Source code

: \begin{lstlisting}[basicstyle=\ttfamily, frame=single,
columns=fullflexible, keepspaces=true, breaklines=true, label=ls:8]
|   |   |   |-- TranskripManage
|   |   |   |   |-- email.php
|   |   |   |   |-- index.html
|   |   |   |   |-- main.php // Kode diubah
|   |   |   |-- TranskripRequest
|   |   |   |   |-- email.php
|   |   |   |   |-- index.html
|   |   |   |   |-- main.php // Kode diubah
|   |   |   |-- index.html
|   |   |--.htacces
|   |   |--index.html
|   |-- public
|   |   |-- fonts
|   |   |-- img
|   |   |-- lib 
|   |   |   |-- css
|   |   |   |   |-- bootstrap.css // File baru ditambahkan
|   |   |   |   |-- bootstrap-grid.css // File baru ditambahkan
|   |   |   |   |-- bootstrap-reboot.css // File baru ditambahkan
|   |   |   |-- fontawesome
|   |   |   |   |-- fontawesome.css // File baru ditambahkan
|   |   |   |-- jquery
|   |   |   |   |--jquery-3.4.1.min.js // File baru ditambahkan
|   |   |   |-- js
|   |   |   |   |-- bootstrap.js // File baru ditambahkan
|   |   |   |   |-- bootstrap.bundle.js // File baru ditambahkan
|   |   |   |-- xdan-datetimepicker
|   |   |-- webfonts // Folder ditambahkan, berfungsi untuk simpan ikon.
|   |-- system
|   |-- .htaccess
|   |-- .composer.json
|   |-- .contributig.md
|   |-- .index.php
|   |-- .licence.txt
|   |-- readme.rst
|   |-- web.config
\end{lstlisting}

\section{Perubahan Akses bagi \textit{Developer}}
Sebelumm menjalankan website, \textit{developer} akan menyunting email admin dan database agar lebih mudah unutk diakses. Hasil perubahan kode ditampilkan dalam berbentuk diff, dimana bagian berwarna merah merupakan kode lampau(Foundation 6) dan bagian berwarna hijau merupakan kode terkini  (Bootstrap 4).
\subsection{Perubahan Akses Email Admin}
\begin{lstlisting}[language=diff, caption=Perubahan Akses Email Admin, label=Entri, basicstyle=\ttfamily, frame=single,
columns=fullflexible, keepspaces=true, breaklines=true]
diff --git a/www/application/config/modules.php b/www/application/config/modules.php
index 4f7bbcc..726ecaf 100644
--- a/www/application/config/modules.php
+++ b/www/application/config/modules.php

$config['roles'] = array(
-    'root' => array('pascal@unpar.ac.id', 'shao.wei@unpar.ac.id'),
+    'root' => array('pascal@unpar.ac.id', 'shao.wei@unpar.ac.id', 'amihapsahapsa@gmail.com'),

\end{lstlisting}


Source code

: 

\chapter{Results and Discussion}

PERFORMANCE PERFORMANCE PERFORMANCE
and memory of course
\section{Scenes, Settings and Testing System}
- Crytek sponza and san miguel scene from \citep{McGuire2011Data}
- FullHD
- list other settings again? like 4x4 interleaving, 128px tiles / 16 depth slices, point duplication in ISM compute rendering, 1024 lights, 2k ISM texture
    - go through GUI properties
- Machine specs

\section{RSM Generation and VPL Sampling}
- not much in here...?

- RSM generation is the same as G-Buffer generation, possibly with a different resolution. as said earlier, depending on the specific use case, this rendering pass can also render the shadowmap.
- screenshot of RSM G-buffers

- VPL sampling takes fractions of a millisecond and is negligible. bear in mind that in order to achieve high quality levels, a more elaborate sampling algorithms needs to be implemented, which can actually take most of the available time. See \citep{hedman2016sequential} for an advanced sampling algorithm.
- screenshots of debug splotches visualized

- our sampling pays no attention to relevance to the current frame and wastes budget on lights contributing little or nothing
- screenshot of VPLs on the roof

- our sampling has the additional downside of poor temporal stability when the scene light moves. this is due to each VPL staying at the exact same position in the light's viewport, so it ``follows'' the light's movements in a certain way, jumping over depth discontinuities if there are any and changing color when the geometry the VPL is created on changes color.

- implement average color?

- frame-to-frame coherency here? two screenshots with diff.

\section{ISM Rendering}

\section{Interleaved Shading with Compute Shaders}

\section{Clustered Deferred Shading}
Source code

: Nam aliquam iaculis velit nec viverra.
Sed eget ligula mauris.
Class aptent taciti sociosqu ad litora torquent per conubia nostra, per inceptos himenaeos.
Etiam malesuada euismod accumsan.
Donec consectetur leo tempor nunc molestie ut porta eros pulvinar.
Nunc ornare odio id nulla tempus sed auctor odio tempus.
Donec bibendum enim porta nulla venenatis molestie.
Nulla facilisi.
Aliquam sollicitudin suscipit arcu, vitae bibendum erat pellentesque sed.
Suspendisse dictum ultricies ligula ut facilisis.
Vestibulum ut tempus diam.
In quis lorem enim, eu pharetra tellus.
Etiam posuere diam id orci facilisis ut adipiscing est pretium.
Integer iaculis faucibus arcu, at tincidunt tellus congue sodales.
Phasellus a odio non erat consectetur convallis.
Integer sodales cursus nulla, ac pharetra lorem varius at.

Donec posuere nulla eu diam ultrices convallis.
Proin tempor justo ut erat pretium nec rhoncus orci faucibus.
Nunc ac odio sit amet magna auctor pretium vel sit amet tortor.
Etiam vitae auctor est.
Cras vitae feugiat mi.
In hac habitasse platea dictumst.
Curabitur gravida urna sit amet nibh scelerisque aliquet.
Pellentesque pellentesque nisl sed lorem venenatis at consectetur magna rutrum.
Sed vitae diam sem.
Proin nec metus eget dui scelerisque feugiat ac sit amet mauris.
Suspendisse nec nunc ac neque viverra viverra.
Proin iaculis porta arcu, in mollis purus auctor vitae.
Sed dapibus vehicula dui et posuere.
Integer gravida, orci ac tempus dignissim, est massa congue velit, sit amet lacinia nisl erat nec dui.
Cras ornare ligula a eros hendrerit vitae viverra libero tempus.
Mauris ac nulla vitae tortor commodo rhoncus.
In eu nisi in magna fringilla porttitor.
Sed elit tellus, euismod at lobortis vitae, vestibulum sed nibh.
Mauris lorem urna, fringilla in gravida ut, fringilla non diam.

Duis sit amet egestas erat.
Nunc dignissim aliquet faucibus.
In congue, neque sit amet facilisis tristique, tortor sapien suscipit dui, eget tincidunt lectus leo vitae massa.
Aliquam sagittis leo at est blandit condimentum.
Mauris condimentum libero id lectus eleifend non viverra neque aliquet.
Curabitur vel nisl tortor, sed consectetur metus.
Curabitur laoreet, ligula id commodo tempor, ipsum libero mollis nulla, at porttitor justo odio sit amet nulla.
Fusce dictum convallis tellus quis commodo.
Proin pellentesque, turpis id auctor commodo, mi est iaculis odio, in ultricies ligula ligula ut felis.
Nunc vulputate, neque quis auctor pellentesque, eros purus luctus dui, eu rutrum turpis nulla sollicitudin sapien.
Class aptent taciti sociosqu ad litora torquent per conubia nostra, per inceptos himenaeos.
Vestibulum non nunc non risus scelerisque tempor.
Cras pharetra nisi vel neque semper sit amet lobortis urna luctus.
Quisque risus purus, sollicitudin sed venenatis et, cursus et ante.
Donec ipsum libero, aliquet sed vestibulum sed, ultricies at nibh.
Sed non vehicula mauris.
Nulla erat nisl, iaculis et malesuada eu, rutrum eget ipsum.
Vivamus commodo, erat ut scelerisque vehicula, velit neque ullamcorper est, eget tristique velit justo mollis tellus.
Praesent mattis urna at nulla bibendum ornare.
+ + + + +
ASSIGNED TASK » Word for word, restate the lines of the listing above starting at the line with "Integer sodales cursus" and ending at the line with "Etiam vitae auctor est.", and nothing outside them.

SOLVED EXERCISE »
Integer sodales cursus nulla, ac pharetra lorem varius at.

Donec posuere nulla eu diam ultrices convallis.
Proin tempor justo ut erat pretium nec rhoncus orci faucibus.
Nunc ac odio sit amet magna auctor pretium vel sit amet tortor.
Etiam vitae auctor est.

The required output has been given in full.